> [Task statement]: Look for "(eller integrera befintligt)" in the entries below. Write out that line and all later lines exactly, ending with the final one.

Segment Open

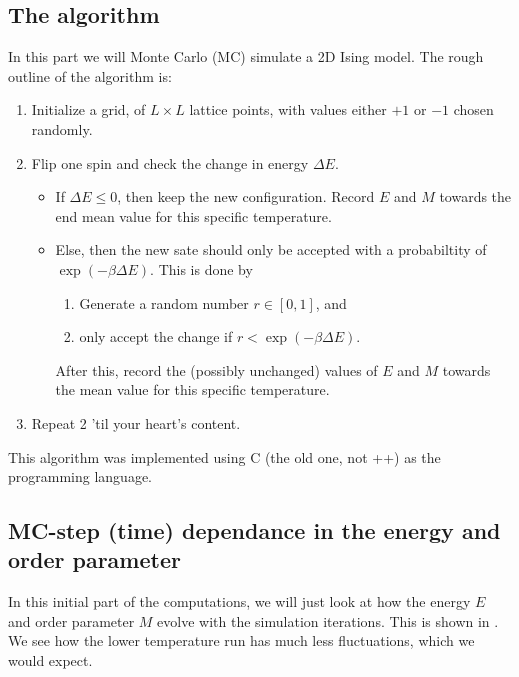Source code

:\documentclass[11pt,letter, swedish, english
]{article}
\newcommand{\DE}{\ensuremath{\Delta{E}}}
\begin{document}
\subsection{The algorithm}
In this part we will Monte Carlo (MC) simulate a 2D Ising model. The
rough outline of the algorithm is:
\begin{enumerate}
\item Initialize a grid, of $L\times L$ lattice points, with values
either $+1$ or $-1$ chosen randomly.
\item Flip one spin and check the change in energy $\DE$.
\begin{itemize}
\item If $\DE\le0$, then keep the new configuration. Record $E$ and
$M$ towards the end mean value for this specific
temperature\footnotemark{}.
\item Else, then the new sate should only be accepted with a
probabiltity of $\exp(-\beta\DE)$. This is done by
\begin{enumerate}
\item Generate a random number $r\in[0, 1]$, and
\item only accept the change if $r<\exp(-\beta\DE)$.
\end{enumerate}
\addtocounter{footnote}{-1}
After this, record the (possibly unchanged) values of $E$ and $M$
towards the mean value for this specific temperature\footnotemark{}. 
\end{itemize}
\item Repeat 2 'til your heart's content.
\end{enumerate}
This algorithm was implemented using C (the old one, not ++) as the
programming language. 






\subsection{MC-step (time) dependance in the energy 
and order parameter}
In this initial part of the computations, we will just look at how the
energy $E$ and order parameter $M$ evolve with the simulation
iterations. This is shown in . We see how the lower
temperature run has much less fluctuations, which we would expect.
\end{document}
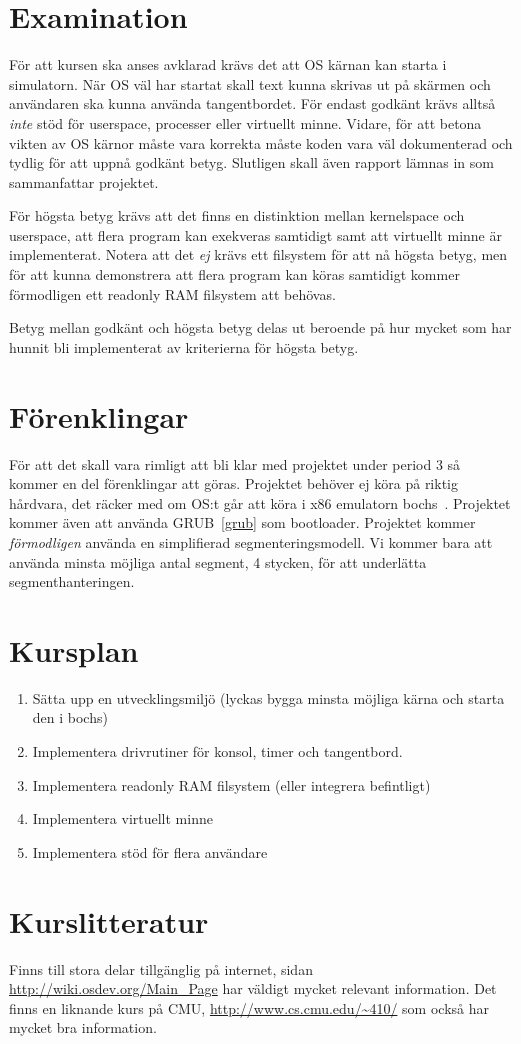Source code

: \documentclass[11pt,oneside,a4paper]{article}
\begin{document}
\section{Examination}
För att kursen ska anses avklarad krävs det att OS kärnan kan starta i
simulatorn. När OS väl har startat skall text kunna skrivas ut på
skärmen och användaren ska kunna använda tangentbordet. För endast godkänt
krävs alltså \emph{inte} stöd för userspace, processer eller virtuellt minne.
Vidare, för att betona vikten av OS kärnor måste vara korrekta måste koden vara
väl dokumenterad och tydlig för att uppnå godkänt betyg.
Slutligen skall även rapport lämnas in som sammanfattar projektet.

För högsta betyg krävs att det finns en distinktion mellan kernelspace och
userspace, att flera program kan exekveras samtidigt samt att virtuellt minne är
implementerat. Notera att det \emph{ej} krävs ett filsystem för att nå högsta
betyg, men för att kunna demonstrera att flera program kan köras samtidigt
kommer förmodligen ett readonly RAM filsystem att behövas.

Betyg mellan godkänt och högsta betyg delas ut beroende på hur mycket som har
hunnit bli implementerat av kriterierna för högsta betyg.

\section{Förenklingar}
För att det skall vara rimligt att bli klar med projektet under period 3 så
kommer en del förenklingar att göras.
Projektet behöver ej köra på riktig hårdvara, det räcker med om OS:t går att
köra i x86 emulatorn bochs~\cite{bochs}. Projektet kommer även att använda
GRUB~\ref{grub} som bootloader. Projektet kommer \emph{förmodligen} använda en
simplifierad segmenteringsmodell. Vi kommer bara att använda minsta möjliga
antal segment, 4 stycken, för att underlätta segmenthanteringen.

\section{Kursplan}
\begin{enumerate}
    \item Sätta upp en utvecklingsmiljö (lyckas bygga minsta möjliga kärna och
    starta den i bochs)
    \item Implementera drivrutiner för konsol, timer och tangentbord.
    \item Implementera readonly RAM filsystem (eller integrera befintligt)
    \item Implementera virtuellt minne
    \item Implementera stöd för flera användare
\end{enumerate}

\section{Kurslitteratur}
Finns till stora delar tillgänglig på internet, sidan
\url{http://wiki.osdev.org/Main_Page} har väldigt mycket relevant information.
Det finns en liknande kurs på CMU, \url{http://www.cs.cmu.edu/~410/} som också
har mycket bra information.
\end{document}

Segment Closed

> [Exercise response]:
    \item Implementera readonly RAM filsystem (eller integrera befintligt)
    \item Implementera virtuellt minne
    \item Implementera stöd för flera användare
\end{enumerate}

\section{Kurslitteratur}
Finns till stora delar tillgänglig på internet, sidan
\url{http://wiki.osdev.org/Main_Page} har väldigt mycket relevant information.
Det finns en liknande kurs på CMU, \url{http://www.cs.cmu.edu/~410/} som också
har mycket bra information.
\end{document}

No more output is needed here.